Ils voulaient juste subvenir à leurs besoins alimentaires mais, au final, ils ont fait bien plus que ça

Un magnifique exemple de volonté collective

 

Il y a trois ans, le village marocain de Brachoua vivait encore dans une grande précarité, sans eau, ni électricité. Aujourd’hui, les habitants vivent dignement, la lumière est partout et trois fontaines coulent en permanence. Que s’est-il passé dans l’intervalle ? Rien de spécial. Ah, si : tous les habitants ont fait le pari de la permaculture !

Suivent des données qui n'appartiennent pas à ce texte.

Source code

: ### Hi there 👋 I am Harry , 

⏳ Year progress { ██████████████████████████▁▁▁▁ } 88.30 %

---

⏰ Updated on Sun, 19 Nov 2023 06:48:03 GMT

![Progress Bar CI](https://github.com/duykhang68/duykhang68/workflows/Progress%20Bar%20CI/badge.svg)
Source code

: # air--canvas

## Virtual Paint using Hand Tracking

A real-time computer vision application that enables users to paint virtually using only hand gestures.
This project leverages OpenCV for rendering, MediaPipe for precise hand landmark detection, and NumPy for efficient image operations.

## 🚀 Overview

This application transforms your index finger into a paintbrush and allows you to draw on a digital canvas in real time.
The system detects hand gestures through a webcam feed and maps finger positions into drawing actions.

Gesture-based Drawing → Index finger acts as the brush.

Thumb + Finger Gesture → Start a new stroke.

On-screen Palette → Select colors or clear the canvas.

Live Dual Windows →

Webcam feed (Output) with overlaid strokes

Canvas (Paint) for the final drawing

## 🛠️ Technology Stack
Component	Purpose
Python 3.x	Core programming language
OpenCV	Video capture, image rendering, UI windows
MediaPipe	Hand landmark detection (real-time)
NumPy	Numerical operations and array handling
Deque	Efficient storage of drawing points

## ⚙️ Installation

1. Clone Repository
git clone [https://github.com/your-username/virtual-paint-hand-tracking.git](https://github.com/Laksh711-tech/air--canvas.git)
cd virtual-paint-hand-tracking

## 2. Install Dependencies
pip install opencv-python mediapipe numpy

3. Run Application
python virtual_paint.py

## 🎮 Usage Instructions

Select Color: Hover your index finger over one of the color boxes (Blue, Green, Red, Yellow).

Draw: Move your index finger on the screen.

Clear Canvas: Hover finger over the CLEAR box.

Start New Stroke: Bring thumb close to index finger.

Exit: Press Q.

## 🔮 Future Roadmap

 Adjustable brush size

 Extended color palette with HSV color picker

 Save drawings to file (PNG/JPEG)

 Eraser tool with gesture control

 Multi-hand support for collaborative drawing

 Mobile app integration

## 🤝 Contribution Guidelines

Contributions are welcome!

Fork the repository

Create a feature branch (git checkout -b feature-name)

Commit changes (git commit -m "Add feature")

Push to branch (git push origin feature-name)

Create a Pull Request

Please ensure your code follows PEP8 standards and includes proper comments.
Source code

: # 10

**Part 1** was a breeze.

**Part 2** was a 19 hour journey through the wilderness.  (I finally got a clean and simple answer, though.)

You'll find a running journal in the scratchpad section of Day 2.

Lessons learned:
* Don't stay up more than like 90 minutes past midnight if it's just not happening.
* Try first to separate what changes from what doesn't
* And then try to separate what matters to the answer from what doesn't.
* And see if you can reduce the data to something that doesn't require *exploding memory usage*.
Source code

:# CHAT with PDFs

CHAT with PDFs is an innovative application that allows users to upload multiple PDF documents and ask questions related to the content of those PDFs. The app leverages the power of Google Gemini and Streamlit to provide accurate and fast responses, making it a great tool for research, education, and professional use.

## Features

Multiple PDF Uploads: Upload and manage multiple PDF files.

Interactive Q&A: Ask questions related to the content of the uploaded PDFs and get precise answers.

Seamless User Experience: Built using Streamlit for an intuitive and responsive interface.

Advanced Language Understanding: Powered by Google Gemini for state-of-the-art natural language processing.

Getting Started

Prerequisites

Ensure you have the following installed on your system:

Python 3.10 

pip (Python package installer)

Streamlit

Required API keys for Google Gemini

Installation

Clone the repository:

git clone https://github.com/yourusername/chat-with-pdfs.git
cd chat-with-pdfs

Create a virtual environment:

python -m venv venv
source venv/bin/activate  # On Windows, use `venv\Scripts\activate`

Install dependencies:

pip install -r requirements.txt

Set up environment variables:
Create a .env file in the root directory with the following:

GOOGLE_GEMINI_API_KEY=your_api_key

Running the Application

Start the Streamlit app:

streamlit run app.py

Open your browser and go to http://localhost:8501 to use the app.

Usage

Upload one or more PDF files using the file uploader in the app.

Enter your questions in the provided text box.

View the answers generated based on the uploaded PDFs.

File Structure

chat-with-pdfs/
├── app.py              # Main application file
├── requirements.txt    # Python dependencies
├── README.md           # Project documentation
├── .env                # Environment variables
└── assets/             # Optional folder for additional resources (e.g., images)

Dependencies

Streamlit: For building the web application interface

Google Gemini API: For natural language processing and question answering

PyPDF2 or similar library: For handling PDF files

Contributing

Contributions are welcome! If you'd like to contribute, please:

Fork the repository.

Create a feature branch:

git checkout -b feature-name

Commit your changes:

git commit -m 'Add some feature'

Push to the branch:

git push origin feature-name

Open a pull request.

Comment tout un village a pu basculer dans l’autosuffisance et la prospérité en si peu de temps ? Cette formidable et soudaine mutation nous est racontée par Le Soir, un grand quotidien belge.

 

 

 

 

Brachoua se situe à une cinquantaine de kilomètres de Rabat, la capitale du pays. En 2013, fatigués de leurs interminables difficultés financières, les habitants des 60 familles du village ont décidé de se regrouper au sein de l’association Agriculteur Moderne. Objectif : identifier et mettre en oeuvre des solutions collectives et pérennes.

 

Source : Workaway
Source : Workaway

 

Soutenus par une association voisine (l’association Ibn Albaytar), les villageois sont alors invités à visiter une ferme biologique. Et là, c’est la révélation. D’un commun accord, tous décident d’apprendre les techniques de la permaculture et du développement durable pour les dupliquer chez eux.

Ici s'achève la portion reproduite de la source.